Plenty Tough People

Sitting here at night, on pinot noir and flu pills after a long day, I found myself watching the news conference which State Premier Anna Bligh and Prime Minister Julia Gillard gave in Australia during Queensland's latest tribulation. I was struck by the steel efficiency of it all, and the calm voice of a great strong people. I get very sentimental about Australia, for no good reason at all.

Anyway, I am not going to inflict my usual Sydney Olympics 'Advance Australia Fair' version. Here is a different one, by a classically trained pianist who ended up in a pop group. Condi Rice, I suppose, could have too, but well, you take a wrong turn here and there in life, and there is no going back.

Anyway, decent tough working people with hearts of gold. That's my Australian prejudice tonight, and here is the requisite aspirational film, which I found genuinely moving. It is odd what these pills will do....


Edward Spalton said…
How nice to hear Judtih Durham again.

By coincidence I recently stood in for my chairman of the Campaign for an Independent Britain (who was unwell) to lay a wreath at the Admiral Phillip memorial (the first Governor of Australia) in Watling Street near St. Paul's to mark Australia day. We then marched behind the fifes and drums of the Cinque Ports Volunteers (and the band played Waltzing Matilda and other good old tunes) to St.Sepulchre's Church for a service taken by the Bishop of Wangaratta where we sang "Advance Australia fair" and "God save the Queen".

Like you, I have been impressed by the matter-of-fact, can-do, let's-get-on-with-it attitude of the the Queenslanders affected by the floods. It was very rare to hear the professional "caring" victimological voice, so often heard after catastrophes here.
Anonymous said…
Hi Martin,

It is funny the impression you get from watching your news. Anna Bligh had become very unpopular in Queensland after a lacklustre few years. She's done very well in these difficult times and it seems that all is forgiven.

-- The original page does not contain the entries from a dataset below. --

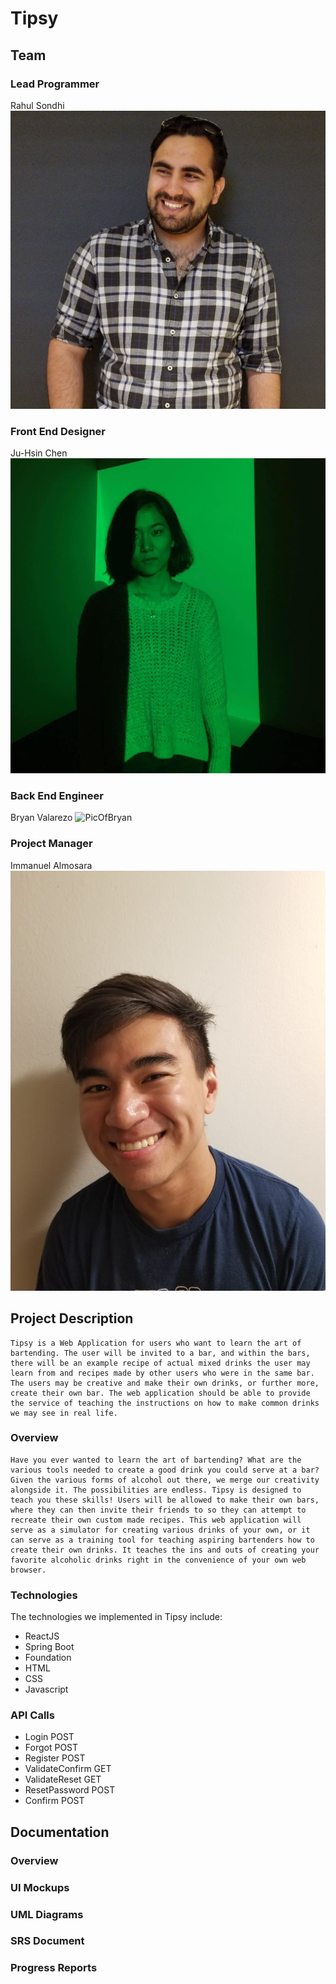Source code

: # Tipsy
## Team
### Lead Programmer
Rahul Sondhi
![PicOfRahul](./Documentation/READMEAssets/rahul.jpg)
### Front End Designer
Ju-Hsin Chen
![PicOfJudy](./Documentation/READMEAssets/judy.jpg)
### Back End Engineer
Bryan Valarezo
![PicOfBryan](./Documentation/READMEAssets/bryan.jpg)
### Project Manager
Immanuel Almosara
![PicOfManny](./Documentation/READMEAssets/manny.jpg)
## Project Description
	Tipsy is a Web Application for users who want to learn the art of bartending. The user will be invited to a bar, and within the bars, there will be an example recipe of actual mixed drinks the user may learn from and recipes made by other users who were in the same bar. The users may be creative and make their own drinks, or further more, create their own bar. The web application should be able to provide the service of teaching the instructions on how to make common drinks we may see in real life.
### Overview
	Have you ever wanted to learn the art of bartending? What are the various tools needed to create a good drink you could serve at a bar? Given the various forms of alcohol out there, we merge our creativity alongside it. The possibilities are endless. Tipsy is designed to teach you these skills! Users will be allowed to make their own bars, where they can then invite their friends to so they can attempt to recreate their own custom made recipes. This web application will serve as a simulator for creating various drinks of your own, or it can serve as a training tool for teaching aspiring bartenders how to create their own drinks. It teaches the ins and outs of creating your favorite alcoholic drinks right in the convenience of your own web browser. 
### Technologies
The technologies we implemented in Tipsy include:
- ReactJS
- Spring Boot
- Foundation
- HTML
- CSS
- Javascript
### API Calls
- Login POST
- Forgot POST
- Register POST
- ValidateConfirm GET
- ValidateReset GET
- ResetPassword POST
- Confirm POST
## Documentation
### Overview
### UI Mockups
### UML Diagrams
### SRS Document
### Progress Reports
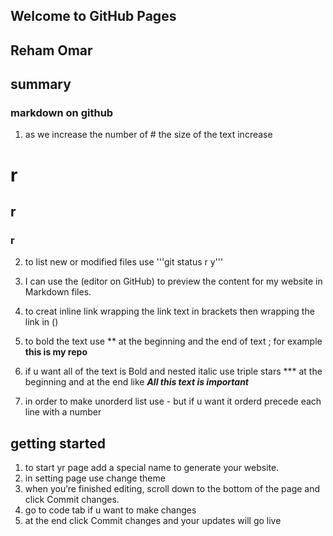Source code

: ## Welcome to GitHub Pages
## Reham Omar 
## summary 
### markdown on github


1. as we increase the number of # the size of the text increase
# r
## r
### r

2. to list new  or modified files use '''git status  r  y'''

3. I can use the (editor on GitHub) to preview the content for my website in Markdown files.

4. to creat inline link wrapping the  link text in brackets then wrapping the link in ()

5. to bold the text use ** at the beginning and the end of text ; for example **this is my repo**

6. if u want all of the text is Bold and nested italic	use triple stars *** at the beginning and at the end like ***All this text is important***	

7. in order to make unorderd list use - but if u want it orderd  precede each line with a number


## getting started 
1. to start yr page add a special name to generate your website.
2. in setting page use change theme 
3.  when you’re finished editing, scroll down to the bottom of the page and click Commit changes.
4. go to code tab if u want to make changes 
5. at the end click Commit changes and your updates will go live 







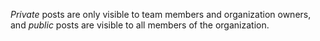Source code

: *Private* posts are only visible to team members and organization owners, and *public* posts are visible to all members of the organization.
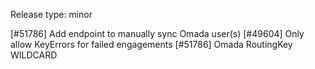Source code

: Release type: minor

[#51786] Add endpoint to manually sync Omada user(s)
[#49604] Only allow KeyErrors for failed engagements
[#51786] Omada RoutingKey WILDCARD
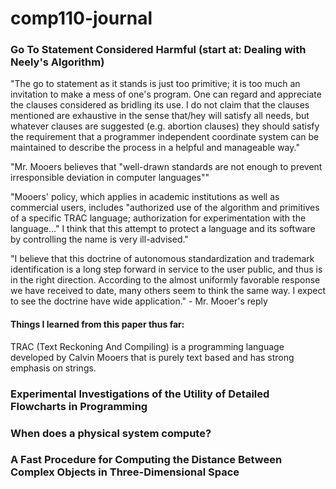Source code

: # comp110-journal

### Go To Statement Considered Harmful (start at: Dealing with Neely's Algorithm)

"The go to statement as it stands is just too primitive; it is too much an invitation to make a mess of one's program. One can regard and appreciate the clauses considered as bridling its use. I do not claim that the clauses mentioned are exhaustive in the sense that/hey will satisfy all needs, but whatever clauses are suggested (e.g. abortion clauses) they should satisfy the requirement that a programmer independent coordinate system can be maintained to describe the process in a helpful and manageable way."

"Mr. Mooers believes that "well-drawn standards are not enough to prevent irresponsible deviation in computer languages""

"Mooers' policy, which applies in academic institutions as well as commercial users, includes "authorized use of the algorithm and primitives of a specific TRAC language; authorization for experimentation with the language..." I think that this attempt to protect a language and its software by controlling the name is very ill-advised."

"I believe that this doctrine of autonomous standardization and trademark identification is a long step forward in service to the user public, and thus is in the right direction. According to the almost uniformly favorable response we have received to date, many others seem to think the same way. I expect to see the doctrine have wide application." - Mr. Mooer's reply

#### Things I learned from this paper thus far:
TRAC (Text Reckoning And Compiling) is a programming language developed by Calvin Mooers that is purely text based and has strong emphasis on strings. 

### Experimental Investigations of the Utility of Detailed Flowcharts in Programming 


### When does a physical system compute? 


### A Fast Procedure for Computing the Distance Between Complex Objects in Three-Dimensional Space
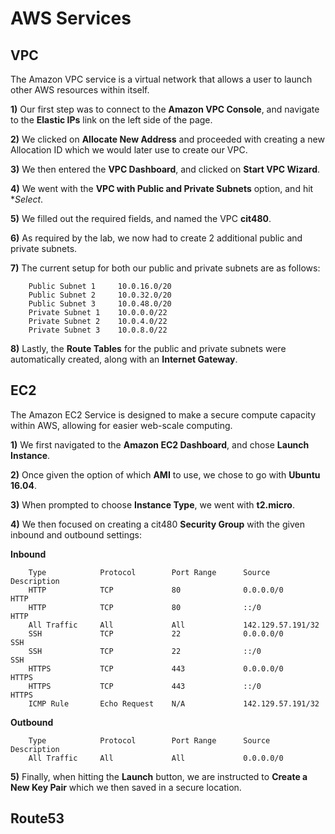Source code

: # AWS Services #

## VPC ##
The Amazon VPC service is a virtual network that allows a user to launch other AWS resources within itself.

**1)** Our first step was to connect to the **Amazon VPC Console**, and navigate to the **Elastic IPs** link on the left side of the page.

**2)** We clicked on **Allocate New Address** and proceeded with creating a new Allocation ID which we would later use to create our VPC.

**3)** We then entered the **VPC Dashboard**, and clicked on **Start VPC Wizard**.

**4)** We went with the **VPC with Public and Private Subnets** option, and hit **Select*.

**5)** We filled out the required fields, and named the VPC **cit480**.

**6)** As required by the lab, we now had to create 2 additional public and private subnets. 

**7)** The current setup for both our public and private subnets are as follows:

		Public Subnet 1		10.0.16.0/20
		Public Subnet 2		10.0.32.0/20
		Public Subnet 3		10.0.48.0/20
		Private Subnet 1	10.0.0.0/22
		Private Subnet 2	10.0.4.0/22
		Private Subnet 3	10.0.8.0/22

**8)** Lastly, the **Route Tables** for the public and private subnets were automatically created, along with an **Internet Gateway**.
## EC2 ##
The Amazon EC2 Service is designed to make a secure compute capacity within AWS, allowing for easier web-scale computing.

**1)** We first navigated to the **Amazon EC2 Dashboard**, and chose **Launch Instance**.

**2)** Once given the option of which **AMI** to use, we chose to go with **Ubuntu 16.04**.

**3)** When prompted to choose **Instance Type**, we went with **t2.micro**.

**4)** We then focused on creating a cit480 **Security Group** with the given inbound and outbound settings:

**Inbound**

		Type			Protocol		Port Range		Source				Description
		HTTP			TCP				80				0.0.0.0/0			HTTP
		HTTP			TCP				80				::/0				HTTP
		All Traffic		All				All				142.129.57.191/32
		SSH				TCP				22				0.0.0.0/0			SSH
		SSH				TCP				22				::/0				SSH
		HTTPS			TCP				443				0.0.0.0/0			HTTPS
		HTTPS			TCP				443				::/0				HTTPS
		ICMP Rule		Echo Request	N/A				142.129.57.191/32

**Outbound**

		Type			Protocol		Port Range		Source				Description
		All Traffic		All				All				0.0.0.0/0

**5)** Finally, when hitting the **Launch** button, we are instructed to **Create a New Key Pair** which we then saved in a secure location.
## Route53 ##
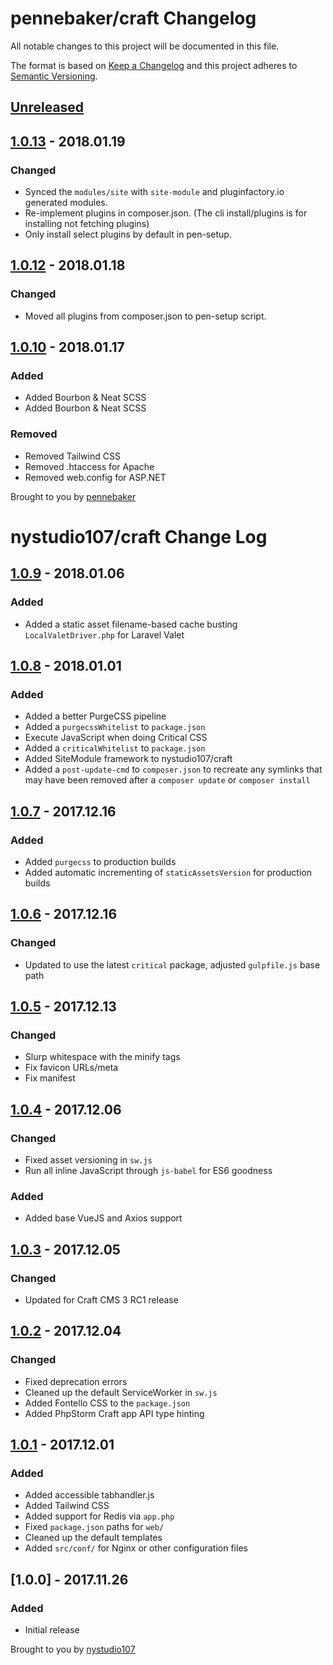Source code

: # pennebaker/craft Changelog
All notable changes to this project will be documented in this file.

The format is based on [Keep a Changelog](http://keepachangelog.com/en/1.0.0/)
and this project adheres to [Semantic Versioning](http://semver.org/spec/v2.0.0.html).

## [Unreleased]

## [1.0.13] - 2018.01.19
### Changed
* Synced the `modules/site` with `site-module` and pluginfactory.io generated modules.
* Re-implement plugins in composer.json. (The cli install/plugins is for installing not fetching plugins)
* Only install select plugins by default in pen-setup.

## [1.0.12] - 2018.01.18
### Changed
* Moved all plugins from composer.json to pen-setup script.

## [1.0.10] - 2018.01.17
### Added
* Added Bourbon & Neat SCSS
* Added Bourbon & Neat SCSS
### Removed
* Removed Tailwind CSS
* Removed .htaccess for Apache
* Removed web.config for ASP.NET

Brought to you by [pennebaker](https://pennebaker.com/)

# nystudio107/craft Change Log

## [1.0.9] - 2018.01.06
### Added
* Added a static asset filename-based cache busting `LocalValetDriver.php` for Laravel Valet

## [1.0.8] - 2018.01.01
### Added
* Added a better PurgeCSS pipeline
* Added a `purgecssWhitelist` to `package.json`
* Execute JavaScript when doing Critical CSS
* Added a `criticalWhitelist` to `package.json`
* Added SiteModule framework to nystudio107/craft
* Added a `post-update-cmd` to `composer.json` to recreate any symlinks that may have been removed after a `composer update` or `composer install`

## [1.0.7] - 2017.12.16
### Added
* Added `purgecss` to production builds
* Added automatic incrementing of `staticAssetsVersion` for production builds

## [1.0.6] - 2017.12.16
### Changed
* Updated to use the latest `critical` package, adjusted `gulpfile.js` base path

## [1.0.5] - 2017.12.13
### Changed
* Slurp whitespace with the minify tags
* Fix favicon URLs/meta
* Fix manifest

## [1.0.4] - 2017.12.06
### Changed
* Fixed asset versioning in `sw.js`
* Run all inline JavaScript through `js-babel` for ES6 goodness

### Added
* Added base VueJS and Axios support

## [1.0.3] - 2017.12.05
### Changed
* Updated for Craft CMS 3 RC1 release

## [1.0.2] - 2017.12.04
### Changed
* Fixed deprecation errors
* Cleaned up the default ServiceWorker in `sw.js`
* Added Fontello CSS to the `package.json`
* Added PhpStorm Craft app API type hinting

## [1.0.1] - 2017.12.01
### Added
* Added accessible tabhandler.js
* Added Tailwind CSS
* Added support for Redis via `app.php`
* Fixed `package.json` paths for `web/`
* Cleaned up the default templates
* Added `src/conf/` for Nginx or other configuration files

## [1.0.0] - 2017.11.26
### Added
* Initial release

Brought to you by [nystudio107](https://nystudio107.com/)

[Unreleased]: https://github.com/pennebaker/craft/compare/v1.0.12...HEAD
[1.0.13]: https://github.com/pennebaker/craft/compare/1.0.12...1.0.13
[1.0.12]: https://github.com/pennebaker/craft/compare/1.0.10...1.0.12
[1.0.10]: https://github.com/pennebaker/craft/compare/1.0.9...1.0.10
[1.0.9]: https://github.com/pennebaker/craft/compare/1.0.8...1.0.8
[1.0.8]: https://github.com/pennebaker/craft/compare/1.0.7...1.0.8
[1.0.7]: https://github.com/pennebaker/craft/compare/1.0.6...1.0.7
[1.0.6]: https://github.com/pennebaker/craft/compare/1.0.5...1.0.6
[1.0.5]: https://github.com/pennebaker/craft/compare/1.0.4...1.0.5
[1.0.4]: https://github.com/pennebaker/craft/compare/1.0.3...1.0.4
[1.0.3]: https://github.com/pennebaker/craft/compare/1.0.2...1.0.3
[1.0.2]: https://github.com/pennebaker/craft/compare/1.0.1...1.0.2
[1.0.1]: https://github.com/pennebaker/craft/compare/1.0.0...1.0.1
[1.0.1]: https://github.com/pennebaker/craft/compare/1.0.0...1.0.1
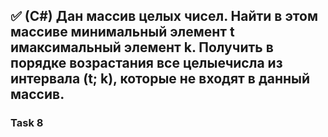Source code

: ## :white_check_mark: (C#) Дан массив целых чисел. Найти в этом массиве минимальный элемент t имаксимальный элемент k. Получить в порядке возрастания все целыечисла из интервала (t; k), которые не входят в данный массив.

### Task 8
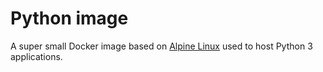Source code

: # Python image

A super small Docker image based on [Alpine Linux][alpine] used to host
Python 3 applications.

[alpine]: http://alpinelinux.org/
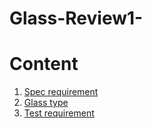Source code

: # Glass-Review1-
<!doctype html>
<html>
 <meta charset="utf-8">
<h1> Content</h1>
 <ol>
   <li><a href="2.html">Spec requirement</a></li>
   <li><a href="3.html">Glass type </a></li>
   <li><a href="4.html">Test requirement</a>
</html>
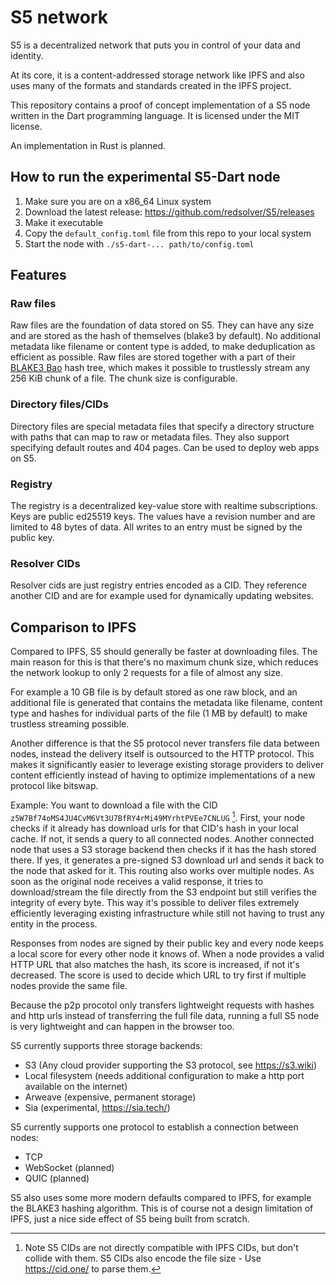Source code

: # S5 network

S5 is a decentralized network that puts you in control of your data and identity.

At its core, it is a content-addressed storage network like IPFS and also uses many of the formats and standards created in the IPFS project.

This repository contains a proof of concept implementation of a S5 node written in the Dart programming language. It is licensed under the MIT license.

An implementation in Rust is planned.

## How to run the experimental S5-Dart node

1. Make sure you are on a x86_64 Linux system
2. Download the latest release: https://github.com/redsolver/S5/releases
3. Make it executable
4. Copy the `default_config.toml` file from this repo to your local system
5. Start the node with `./s5-dart-... path/to/config.toml`

## Features

### Raw files

Raw files are the foundation of data stored on S5. They can have any size and are stored as the hash of themselves (blake3 by default).
No additional metadata like filename or content type is added, to make deduplication as efficient as possible.
Raw files are stored together with a part of their [BLAKE3 Bao](https://github.com/oconnor663/bao) hash tree, which makes it possible
to trustlessly stream any 256 KiB chunk of a file. The chunk size is configurable.

### Directory files/CIDs

Directory files are special metadata files that specify a directory structure with paths that can map to raw or metadata files.
They also support specifying default routes and 404 pages.
Can be used to deploy web apps on S5.

### Registry

The registry is a decentralized key-value store with realtime subscriptions.
Keys are public ed25519 keys.
The values have a revision number and are limited to 48 bytes of data.
All writes to an entry must be signed by the public key.

### Resolver CIDs

Resolver cids are just registry entries encoded as a CID.
They reference another CID and are for example used for dynamically updating websites.

## Comparison to IPFS

Compared to IPFS, S5 should generally be faster at downloading files. The main reason for this is that there's no maximum chunk size, which reduces the network lookup to only 2 requests for a file of almost any size.

For example a 10 GB file is by default stored as one raw block, and an additional file is generated that contains the metadata like filename, content type and hashes for individual parts of the file (1 MB by default) to make trustless streaming possible.

Another difference is that the S5 protocol never transfers file data between nodes, instead the delivery itself is outsourced to the HTTP protocol. This makes it significantly easier to leverage existing storage providers to deliver content efficiently instead of having to optimize implementations of a new protocol like bitswap.

Example: You want to download a file with the CID `z5W7Bf74oMS4JU4CvM6Vt3U7BfRY4rMi49MYrhtPVEe7CNLUG` [^cids]. First, your node checks if it already has download urls for that CID's hash in your local cache. If not, it sends a query to all connected nodes. Another connected node that uses a S3 storage backend then checks if it has the hash stored there. If yes, it generates a pre-signed S3 download url and sends it back to the node that asked for it. This routing also works over multiple nodes. As soon as the original node receives a valid response, it tries to download/stream the file directly from the S3 endpoint but still verifies the integrity of every byte. This way it's possible to deliver files extremely efficiently leveraging existing infrastructure while still not having to trust any entity in the process.

Responses from nodes are signed by their public key and every node keeps a local score for every other node it knows of. When a node provides a valid HTTP URL that also matches the hash, its score is increased, if not it's decreased. The score is used to decide which URL to try first if multiple nodes provide the same file.

Because the p2p procotol only transfers lightweight requests with hashes and http urls instead of transferring the full file data, running a full S5 node is very lightweight and can happen in the browser too.

S5 currently supports three storage backends:
- S3 (Any cloud provider supporting the S3 protocol, see https://s3.wiki)
- Local filesystem (needs additional configuration to make a http port available on the internet)
- Arweave (expensive, permanent storage)
- Sia (experimental, https://sia.tech/)

S5 currently supports one protocol to establish a connection between nodes:
- TCP
- WebSocket (planned)
- QUIC (planned)

S5 also uses some more modern defaults compared to IPFS, for example the BLAKE3 hashing algorithm. This is of course not a design limitation of IPFS, just a nice side effect of S5 being built from scratch.

[^cids]: Note S5 CIDs are not directly compatible with IPFS CIDs, but don't collide with them. S5 CIDs also encode the file size - Use https://cid.one/ to parse them.
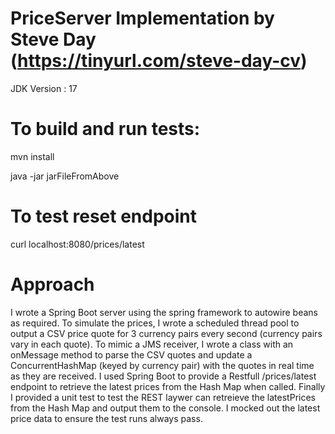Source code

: # PriceServer Implementation by Steve Day (https://tinyurl.com/steve-day-cv)

JDK Version : 17

# To build and run tests:

mvn install

java -jar jarFileFromAbove

# To test reset endpoint

curl localhost:8080/prices/latest

# Approach

I wrote a Spring Boot server using the spring framework to autowire beans as required. To simulate the prices, I wrote a scheduled thread pool to output a CSV price quote for 3 currency pairs every second (currency pairs vary in each quote). To mimic a JMS receiver, I wrote a class with an onMessage method to parse the CSV quotes and update a ConcurrentHashMap (keyed by currency pair) with the quotes in real time as they are received. I used Spring Boot to provide a Restfull /prices/latest endpoint to retrieve the latest prices from the Hash Map when called. Finally I provided a unit test to test the REST laywer can retreieve the latestPrices from the Hash Map and output them to the console. I mocked out the latest price data to ensure the test runs always pass.

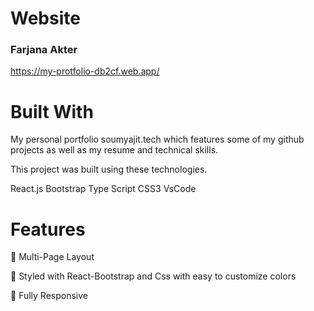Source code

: # Website
  ### Farjana Akter
  https://my-protfolio-db2cf.web.app/

# Built With
My personal portfolio soumyajit.tech which features some of my github projects as well as my resume and technical skills.

This project was built using these technologies.

React.js
Bootstrap
Type Script
CSS3
VsCode

# Features
📖 Multi-Page Layout

🎨 Styled with React-Bootstrap and Css with easy to customize colors

📱 Fully Responsive
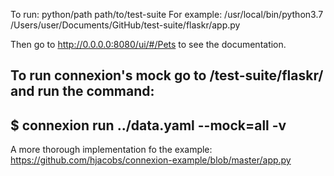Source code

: To run:
python/path path/to/test-suite
For example:
/usr/local/bin/python3.7 /Users/user/Documents/GitHub/test-suite/flaskr/app.py

Then go to http://0.0.0.0:8080/ui/#/Pets to see the documentation.

To run connexion's mock go to /test-suite/flaskr/ and run the command:
---
$ connexion run ../data.yaml --mock=all -v
---

A more thorough implementation fo the example: https://github.com/hjacobs/connexion-example/blob/master/app.py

Poor old Julia has been pilloried in the press for appearing not to care. So last night she shed a few tears and now she's 'faking it'. I don't believe that but she is judged harshly.

I used to watch Julia G, now and again, on parliamentary question time when she was just a minister. She was incredibly quick witted, intelligent and amusing. It's as though her whole personality has ebbed away under the strain of being PM. I think she hates the job.

That aside, the forces of nature have always been rather more terrifying here. Hurricanes, fires, droughts, floods are a part of life.
We all help each other but this is what being human is surely? It's not a particularly Australian trait. There is a tendency to become jingoistic which is evident in the media here. The implication is that other peoples, other nationalities, wouldn't help each other to the same extent. I hope they're wrong.

So good to here that your Mum is doing well,

Love Mx
Martin Meenagh said…
Thank you both for your comments. Australians do come across as more straightforward and less narcissistic than the culture here in response to much lesser challenge, Mary, but as you point out perceptions are very different from a distance. Many Aussie exiles here believe, for instance, that Oz is self-obsessed and parochial. I, as I wrote, am quite happy just to admit to an uniformed sentimental attachment to the place. Blame 'Neighbours' as a boy....
I'm working, but doing so with the benefit of flu pills, and am off to take some more. More later!
Martin Meenagh said…
I know what you mean about Julia Gillard. She's still quite attractive, though, from a Martin point of view. The leather jackets suit her more than the cloth crates they make her get into to seem serious, but I think any fair minded person could see that she was serious and sexy at the same time. It's just that politics tends to focus on the meanest impressions, and not the full woman (or man, given the hoo-ha over Tony Abbot's Afghan comments between soldiers, or his budgie swimngear).